Task
Please filter the entries and return only the lines that include "button".

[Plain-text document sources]
------------------------------------------------------------------------
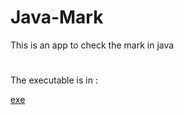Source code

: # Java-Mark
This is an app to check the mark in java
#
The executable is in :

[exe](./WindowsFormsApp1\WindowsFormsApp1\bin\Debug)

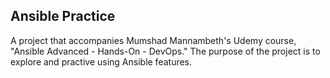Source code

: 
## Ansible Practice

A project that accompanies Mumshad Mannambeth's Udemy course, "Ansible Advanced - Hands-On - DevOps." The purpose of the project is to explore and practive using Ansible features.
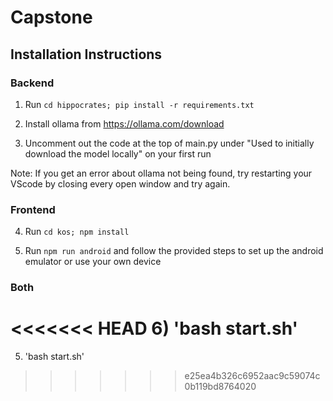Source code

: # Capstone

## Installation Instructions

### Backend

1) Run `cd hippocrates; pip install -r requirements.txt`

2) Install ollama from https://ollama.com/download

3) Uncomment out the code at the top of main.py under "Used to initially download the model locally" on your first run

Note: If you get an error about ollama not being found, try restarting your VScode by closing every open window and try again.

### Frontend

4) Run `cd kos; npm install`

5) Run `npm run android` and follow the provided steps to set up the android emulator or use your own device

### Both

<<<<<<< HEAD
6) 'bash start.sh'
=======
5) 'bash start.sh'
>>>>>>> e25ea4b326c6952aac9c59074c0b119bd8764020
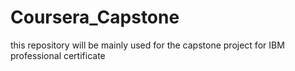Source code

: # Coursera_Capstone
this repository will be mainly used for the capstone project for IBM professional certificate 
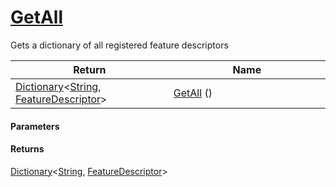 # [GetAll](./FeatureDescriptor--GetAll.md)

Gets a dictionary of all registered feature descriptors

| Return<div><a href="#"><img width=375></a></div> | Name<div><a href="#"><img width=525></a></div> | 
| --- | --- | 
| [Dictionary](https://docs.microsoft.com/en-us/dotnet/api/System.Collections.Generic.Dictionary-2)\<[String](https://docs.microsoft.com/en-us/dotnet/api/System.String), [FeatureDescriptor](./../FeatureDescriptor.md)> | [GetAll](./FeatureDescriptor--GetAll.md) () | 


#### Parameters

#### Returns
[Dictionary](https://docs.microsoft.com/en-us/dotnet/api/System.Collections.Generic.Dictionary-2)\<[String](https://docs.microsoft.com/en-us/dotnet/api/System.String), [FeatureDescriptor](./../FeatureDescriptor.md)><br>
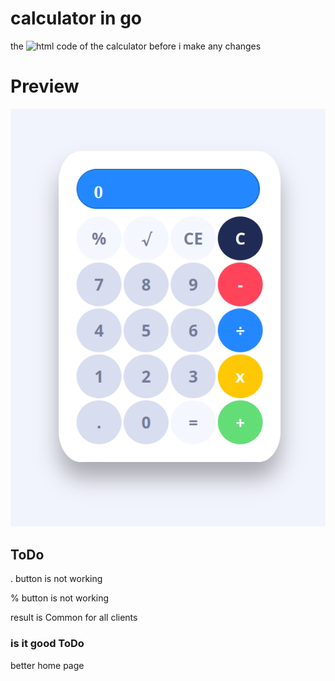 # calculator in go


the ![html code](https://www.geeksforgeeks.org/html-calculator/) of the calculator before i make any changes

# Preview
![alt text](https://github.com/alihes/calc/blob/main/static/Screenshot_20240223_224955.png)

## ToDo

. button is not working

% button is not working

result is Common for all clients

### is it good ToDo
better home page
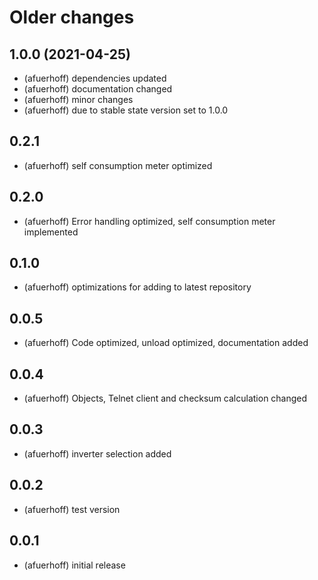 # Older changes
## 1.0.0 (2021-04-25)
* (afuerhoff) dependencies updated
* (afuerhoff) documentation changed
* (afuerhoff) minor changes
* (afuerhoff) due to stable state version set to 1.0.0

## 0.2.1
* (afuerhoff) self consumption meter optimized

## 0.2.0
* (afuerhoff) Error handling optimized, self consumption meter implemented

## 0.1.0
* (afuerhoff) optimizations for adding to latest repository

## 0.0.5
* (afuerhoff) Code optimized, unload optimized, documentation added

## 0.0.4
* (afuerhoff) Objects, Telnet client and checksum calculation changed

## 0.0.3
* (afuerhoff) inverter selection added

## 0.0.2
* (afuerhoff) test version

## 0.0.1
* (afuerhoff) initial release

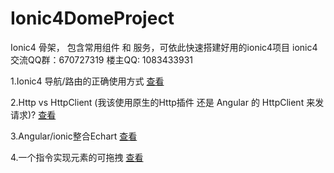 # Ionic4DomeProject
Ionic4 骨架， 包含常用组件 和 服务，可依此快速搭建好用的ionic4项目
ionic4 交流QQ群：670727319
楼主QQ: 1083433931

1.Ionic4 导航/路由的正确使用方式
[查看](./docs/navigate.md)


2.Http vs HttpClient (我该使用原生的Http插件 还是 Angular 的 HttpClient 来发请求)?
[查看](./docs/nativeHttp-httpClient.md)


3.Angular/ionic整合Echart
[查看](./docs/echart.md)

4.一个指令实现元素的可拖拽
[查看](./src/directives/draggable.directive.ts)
------------------------------------------------------------------------
Your solution
. button is not working
% button is not working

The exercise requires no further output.